_Instructions to follow_
Please count the lines below that hold the word "OnPopupClosedCallback" and give the count without any other text.

Saved data entries:

^^^^^^^^

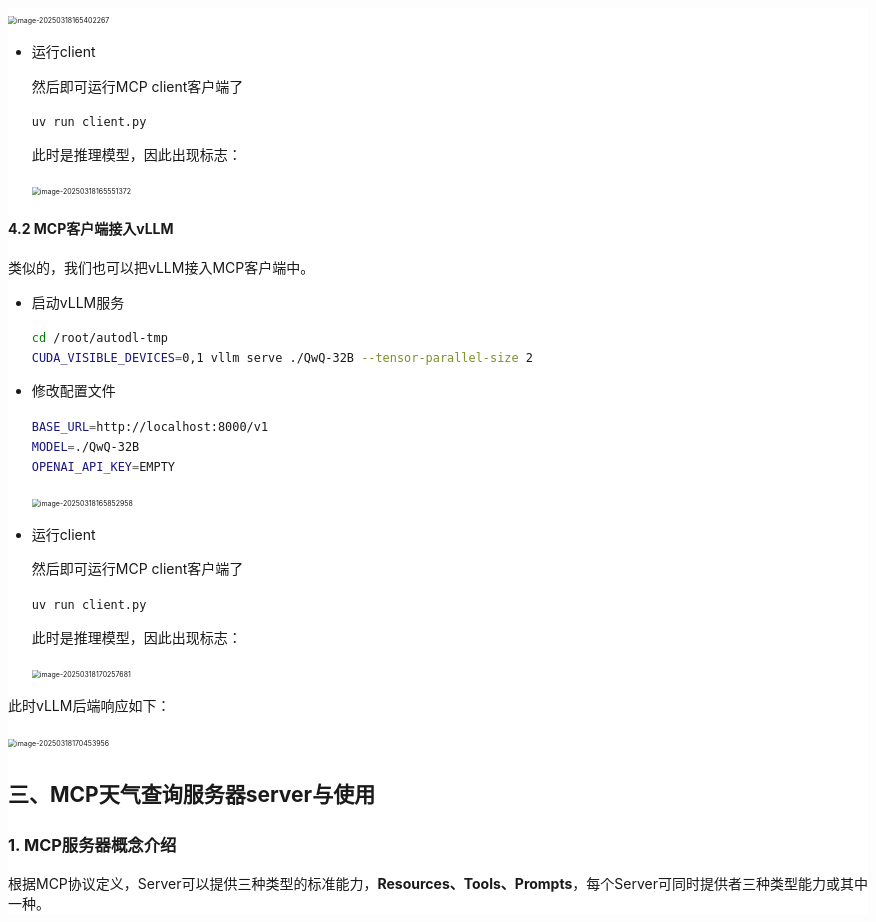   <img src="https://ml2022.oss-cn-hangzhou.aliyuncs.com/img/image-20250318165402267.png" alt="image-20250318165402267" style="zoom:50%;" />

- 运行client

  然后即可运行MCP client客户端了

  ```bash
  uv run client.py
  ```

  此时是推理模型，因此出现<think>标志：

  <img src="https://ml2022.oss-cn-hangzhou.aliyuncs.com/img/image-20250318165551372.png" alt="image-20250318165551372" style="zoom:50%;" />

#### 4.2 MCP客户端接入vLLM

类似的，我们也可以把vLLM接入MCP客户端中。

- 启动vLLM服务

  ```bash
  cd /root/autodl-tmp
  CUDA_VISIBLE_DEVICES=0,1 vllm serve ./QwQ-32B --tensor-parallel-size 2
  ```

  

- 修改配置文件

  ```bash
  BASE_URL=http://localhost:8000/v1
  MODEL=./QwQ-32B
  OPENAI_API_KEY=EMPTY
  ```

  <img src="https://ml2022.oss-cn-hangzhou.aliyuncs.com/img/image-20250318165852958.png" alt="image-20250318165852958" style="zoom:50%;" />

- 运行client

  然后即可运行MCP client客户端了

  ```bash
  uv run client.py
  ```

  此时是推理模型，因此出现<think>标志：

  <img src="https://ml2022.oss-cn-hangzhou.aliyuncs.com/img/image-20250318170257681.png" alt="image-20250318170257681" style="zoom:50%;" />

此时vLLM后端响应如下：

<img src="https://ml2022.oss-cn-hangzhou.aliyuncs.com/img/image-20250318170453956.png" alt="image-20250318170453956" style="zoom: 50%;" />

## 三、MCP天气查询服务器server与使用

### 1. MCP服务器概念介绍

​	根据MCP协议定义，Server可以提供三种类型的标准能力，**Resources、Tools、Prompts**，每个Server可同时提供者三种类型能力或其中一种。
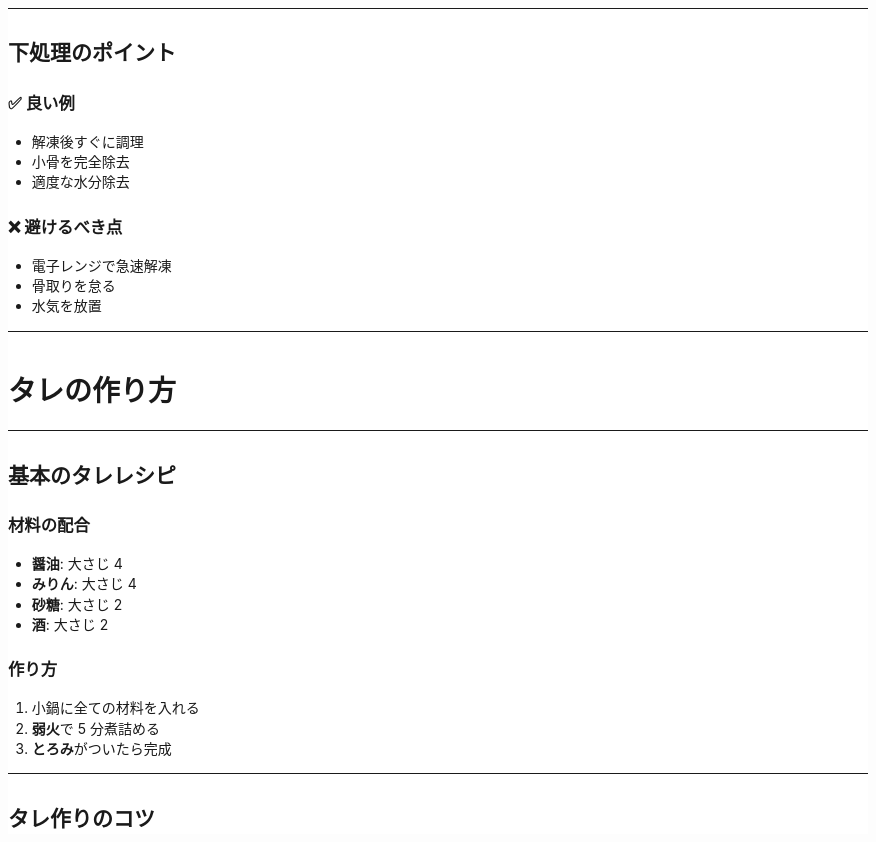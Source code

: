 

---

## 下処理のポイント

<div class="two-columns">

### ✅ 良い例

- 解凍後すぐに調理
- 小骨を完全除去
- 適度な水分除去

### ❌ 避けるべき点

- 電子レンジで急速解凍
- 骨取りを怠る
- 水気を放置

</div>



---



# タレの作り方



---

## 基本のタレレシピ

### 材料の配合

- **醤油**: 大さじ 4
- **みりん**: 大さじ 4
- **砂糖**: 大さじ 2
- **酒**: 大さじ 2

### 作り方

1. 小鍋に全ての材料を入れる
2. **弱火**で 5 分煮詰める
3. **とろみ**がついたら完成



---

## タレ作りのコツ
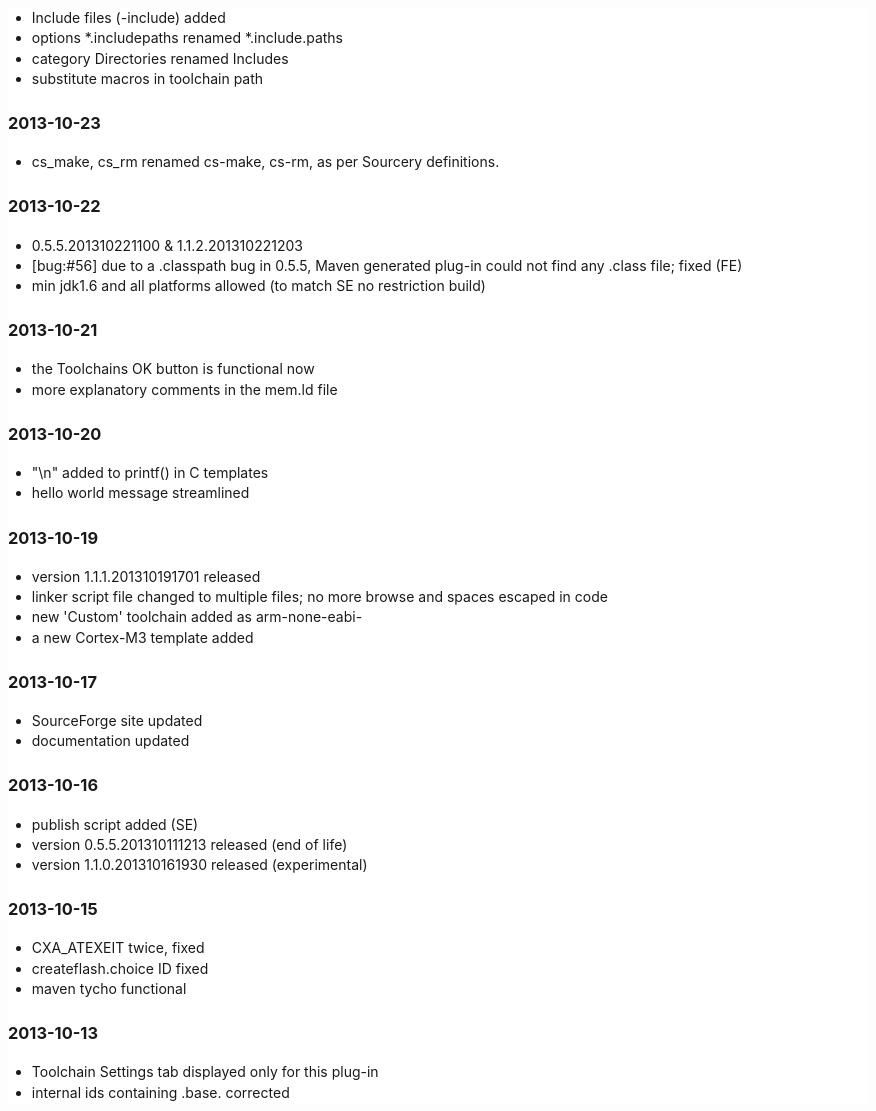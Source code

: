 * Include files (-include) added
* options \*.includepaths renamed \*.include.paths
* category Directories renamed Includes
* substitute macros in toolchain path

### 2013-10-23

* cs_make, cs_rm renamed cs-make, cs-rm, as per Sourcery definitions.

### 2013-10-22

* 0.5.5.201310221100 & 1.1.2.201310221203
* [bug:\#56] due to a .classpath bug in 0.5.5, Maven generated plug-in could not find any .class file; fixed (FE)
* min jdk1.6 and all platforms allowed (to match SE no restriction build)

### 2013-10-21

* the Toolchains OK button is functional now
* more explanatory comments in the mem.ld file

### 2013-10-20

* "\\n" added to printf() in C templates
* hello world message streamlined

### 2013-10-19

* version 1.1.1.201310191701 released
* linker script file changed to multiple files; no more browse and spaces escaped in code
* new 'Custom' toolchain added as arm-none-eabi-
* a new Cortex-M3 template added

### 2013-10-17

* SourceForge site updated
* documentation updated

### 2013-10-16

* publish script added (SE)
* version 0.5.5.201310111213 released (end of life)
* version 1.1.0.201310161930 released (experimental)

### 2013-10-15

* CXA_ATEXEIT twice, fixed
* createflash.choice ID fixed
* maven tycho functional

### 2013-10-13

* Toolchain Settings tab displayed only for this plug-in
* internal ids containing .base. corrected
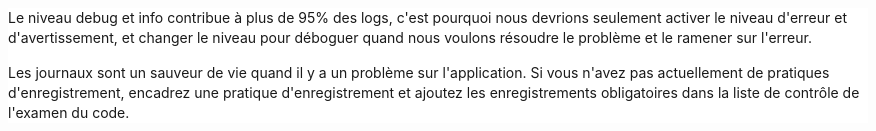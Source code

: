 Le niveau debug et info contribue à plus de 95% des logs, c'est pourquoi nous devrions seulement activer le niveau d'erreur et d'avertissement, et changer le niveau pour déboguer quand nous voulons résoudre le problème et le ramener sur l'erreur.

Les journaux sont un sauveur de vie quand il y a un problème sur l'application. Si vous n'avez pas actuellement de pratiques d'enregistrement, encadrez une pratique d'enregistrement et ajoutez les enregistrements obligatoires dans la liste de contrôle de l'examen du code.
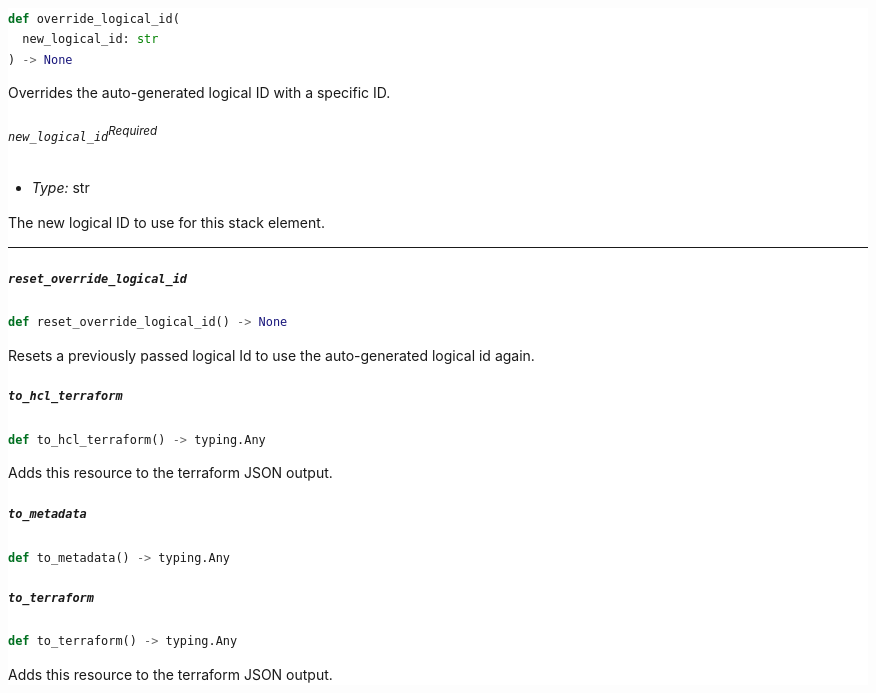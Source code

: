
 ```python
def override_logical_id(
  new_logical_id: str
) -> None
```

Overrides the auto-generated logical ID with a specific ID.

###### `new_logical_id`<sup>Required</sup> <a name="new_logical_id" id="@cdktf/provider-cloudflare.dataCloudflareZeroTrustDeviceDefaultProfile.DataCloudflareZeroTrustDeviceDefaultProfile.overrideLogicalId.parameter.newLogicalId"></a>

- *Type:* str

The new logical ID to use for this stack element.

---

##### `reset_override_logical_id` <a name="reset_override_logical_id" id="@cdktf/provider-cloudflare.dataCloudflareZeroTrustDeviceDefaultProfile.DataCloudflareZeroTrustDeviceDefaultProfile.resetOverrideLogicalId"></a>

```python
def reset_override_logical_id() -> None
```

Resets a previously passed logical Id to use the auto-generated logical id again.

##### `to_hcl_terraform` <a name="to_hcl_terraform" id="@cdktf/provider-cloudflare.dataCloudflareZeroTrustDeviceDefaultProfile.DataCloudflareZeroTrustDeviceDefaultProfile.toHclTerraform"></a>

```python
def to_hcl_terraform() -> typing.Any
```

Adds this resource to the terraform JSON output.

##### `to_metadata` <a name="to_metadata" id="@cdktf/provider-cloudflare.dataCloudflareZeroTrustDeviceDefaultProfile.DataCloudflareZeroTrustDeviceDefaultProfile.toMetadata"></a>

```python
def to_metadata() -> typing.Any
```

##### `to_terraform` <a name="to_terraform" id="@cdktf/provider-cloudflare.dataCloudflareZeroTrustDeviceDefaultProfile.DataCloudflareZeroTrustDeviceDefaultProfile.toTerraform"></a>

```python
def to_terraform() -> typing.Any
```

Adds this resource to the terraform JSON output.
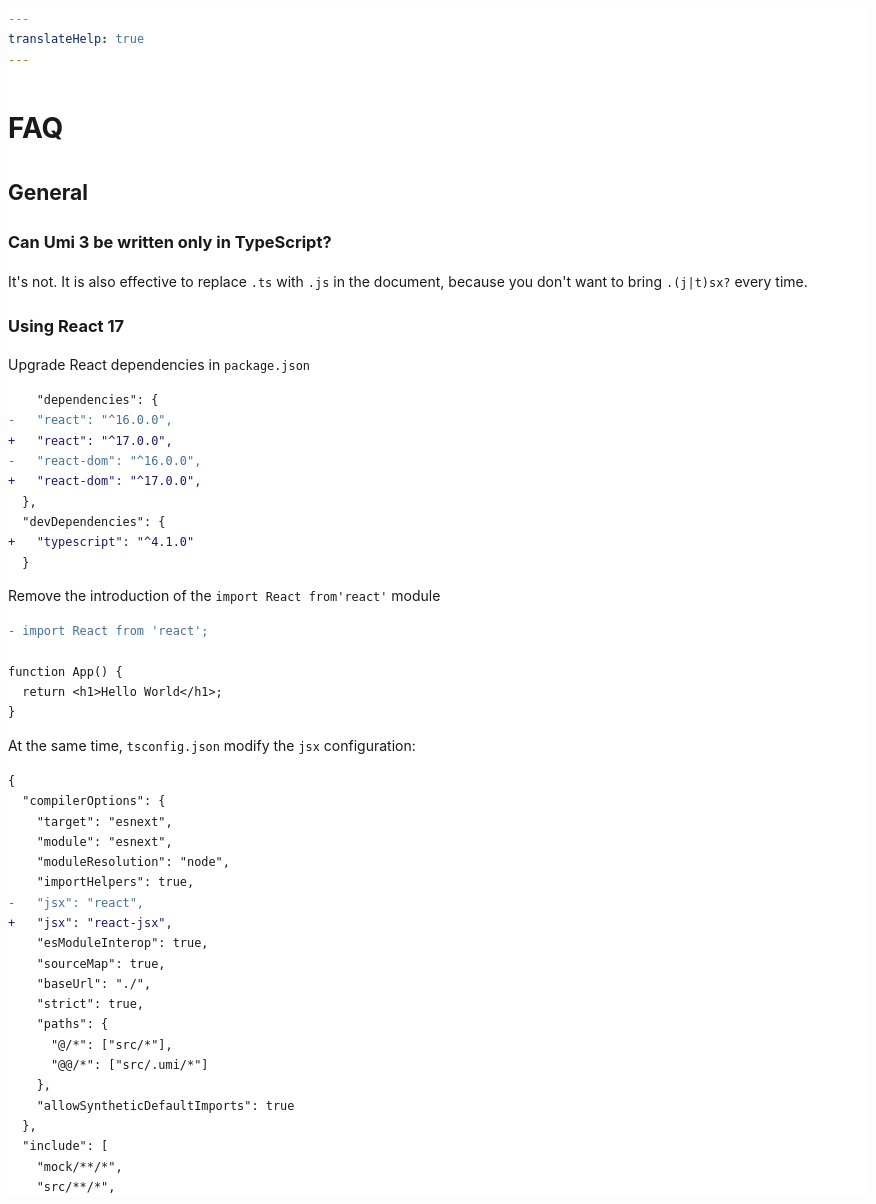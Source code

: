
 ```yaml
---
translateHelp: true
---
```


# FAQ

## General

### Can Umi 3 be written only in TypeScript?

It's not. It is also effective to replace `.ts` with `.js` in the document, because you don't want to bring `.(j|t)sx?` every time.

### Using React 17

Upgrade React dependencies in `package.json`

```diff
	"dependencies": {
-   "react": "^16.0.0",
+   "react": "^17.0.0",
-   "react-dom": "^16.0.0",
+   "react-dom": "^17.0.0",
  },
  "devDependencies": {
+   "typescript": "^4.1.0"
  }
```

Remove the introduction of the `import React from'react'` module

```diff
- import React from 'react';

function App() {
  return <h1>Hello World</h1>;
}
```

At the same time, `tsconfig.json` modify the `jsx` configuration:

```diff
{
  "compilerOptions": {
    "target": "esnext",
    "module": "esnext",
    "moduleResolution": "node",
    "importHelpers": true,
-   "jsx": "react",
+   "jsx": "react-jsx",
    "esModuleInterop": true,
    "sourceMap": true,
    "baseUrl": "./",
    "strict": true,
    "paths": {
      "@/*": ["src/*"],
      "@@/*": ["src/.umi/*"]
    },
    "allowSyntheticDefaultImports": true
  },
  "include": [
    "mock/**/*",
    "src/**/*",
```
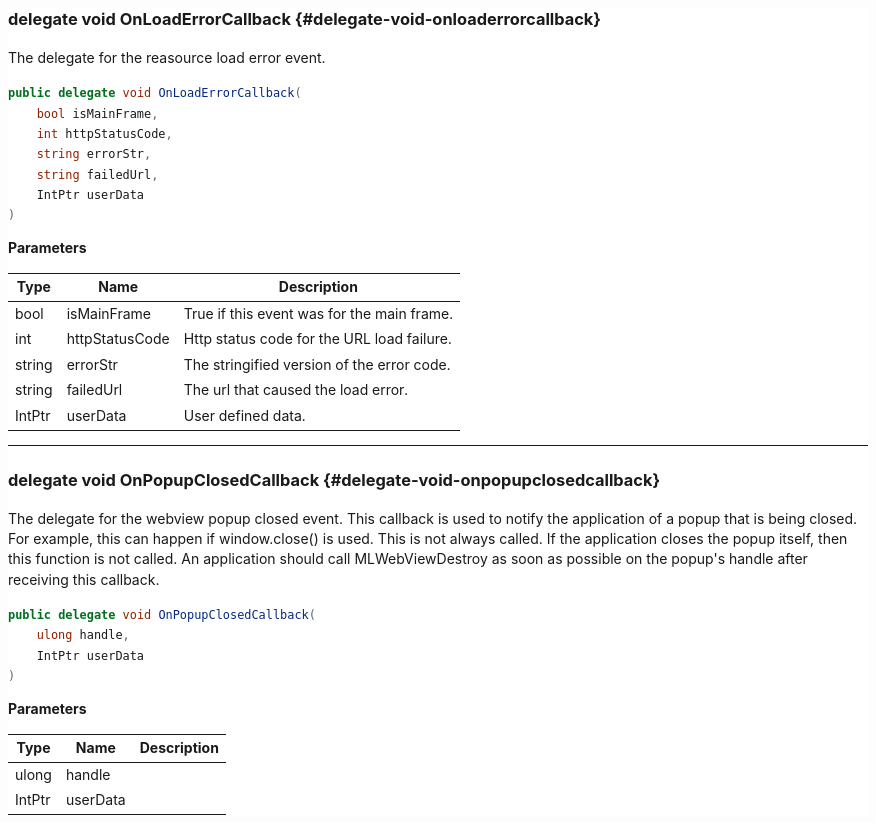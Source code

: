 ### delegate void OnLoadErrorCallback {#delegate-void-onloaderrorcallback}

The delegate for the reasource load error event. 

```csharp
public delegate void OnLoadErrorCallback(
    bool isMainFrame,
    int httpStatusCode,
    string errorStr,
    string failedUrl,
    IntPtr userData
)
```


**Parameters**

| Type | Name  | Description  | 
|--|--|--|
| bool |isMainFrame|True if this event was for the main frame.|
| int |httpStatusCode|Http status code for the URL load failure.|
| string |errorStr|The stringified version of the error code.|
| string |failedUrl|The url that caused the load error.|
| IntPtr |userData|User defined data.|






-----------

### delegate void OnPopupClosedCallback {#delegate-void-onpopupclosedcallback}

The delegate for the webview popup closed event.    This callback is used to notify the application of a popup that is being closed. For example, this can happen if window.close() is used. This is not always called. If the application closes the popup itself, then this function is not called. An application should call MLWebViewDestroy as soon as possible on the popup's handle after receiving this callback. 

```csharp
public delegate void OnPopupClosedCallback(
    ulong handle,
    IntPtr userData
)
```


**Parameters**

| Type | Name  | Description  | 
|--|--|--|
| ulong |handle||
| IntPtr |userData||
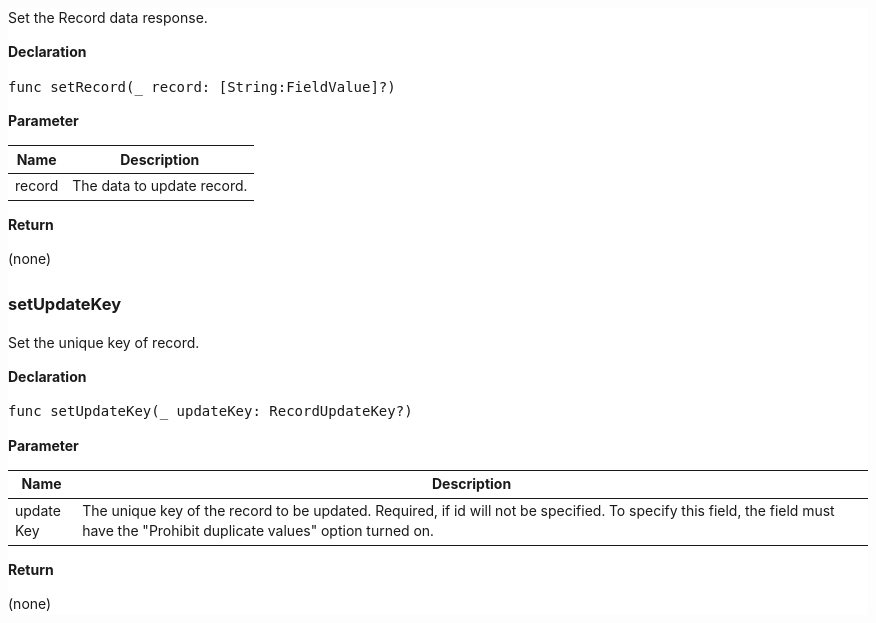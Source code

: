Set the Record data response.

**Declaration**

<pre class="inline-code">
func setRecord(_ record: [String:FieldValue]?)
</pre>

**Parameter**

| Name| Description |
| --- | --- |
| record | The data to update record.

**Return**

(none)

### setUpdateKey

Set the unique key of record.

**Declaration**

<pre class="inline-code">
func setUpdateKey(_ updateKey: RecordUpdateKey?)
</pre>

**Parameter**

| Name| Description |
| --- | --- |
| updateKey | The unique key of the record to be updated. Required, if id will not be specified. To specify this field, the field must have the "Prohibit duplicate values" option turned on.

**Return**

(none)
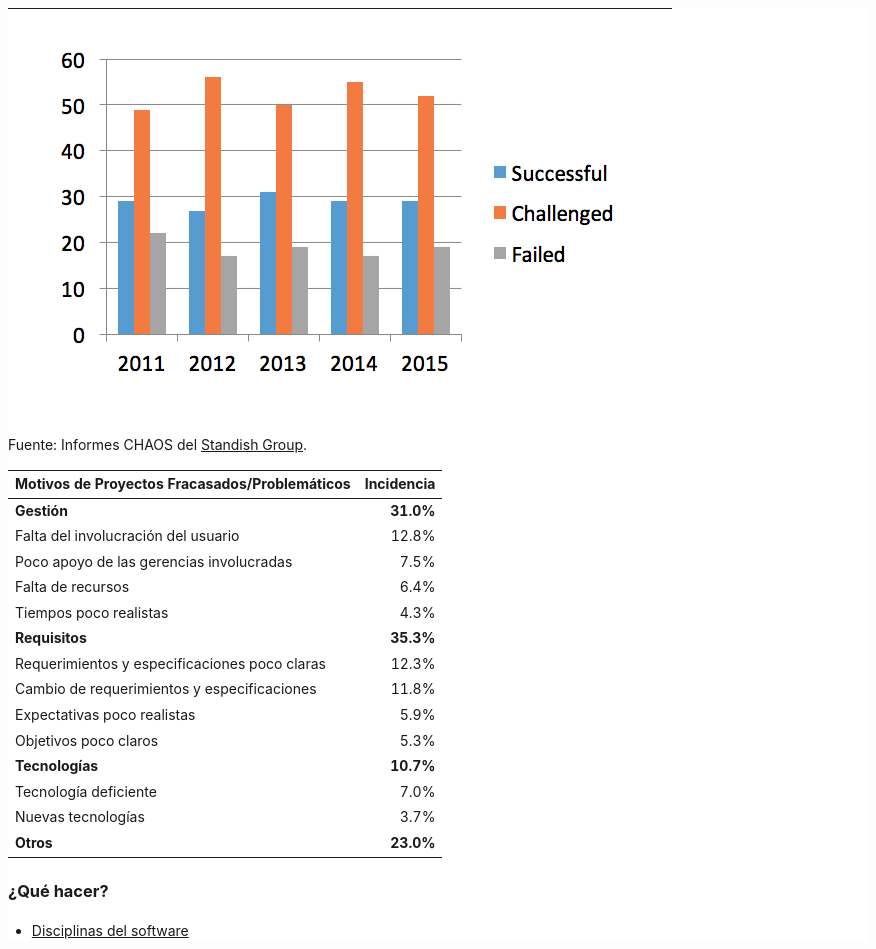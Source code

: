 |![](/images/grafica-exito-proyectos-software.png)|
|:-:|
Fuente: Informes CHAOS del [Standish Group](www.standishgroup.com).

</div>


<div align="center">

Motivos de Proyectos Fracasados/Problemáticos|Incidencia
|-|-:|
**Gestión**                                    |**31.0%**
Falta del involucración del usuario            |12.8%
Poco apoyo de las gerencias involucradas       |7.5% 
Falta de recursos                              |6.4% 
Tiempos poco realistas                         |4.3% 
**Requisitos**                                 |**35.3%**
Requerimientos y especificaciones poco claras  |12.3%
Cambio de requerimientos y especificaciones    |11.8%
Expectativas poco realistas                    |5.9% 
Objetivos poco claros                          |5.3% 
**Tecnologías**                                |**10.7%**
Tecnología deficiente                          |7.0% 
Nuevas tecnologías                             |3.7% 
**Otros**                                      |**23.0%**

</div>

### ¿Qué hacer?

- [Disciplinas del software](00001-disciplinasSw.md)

^^^^^^^^

_Task output_
2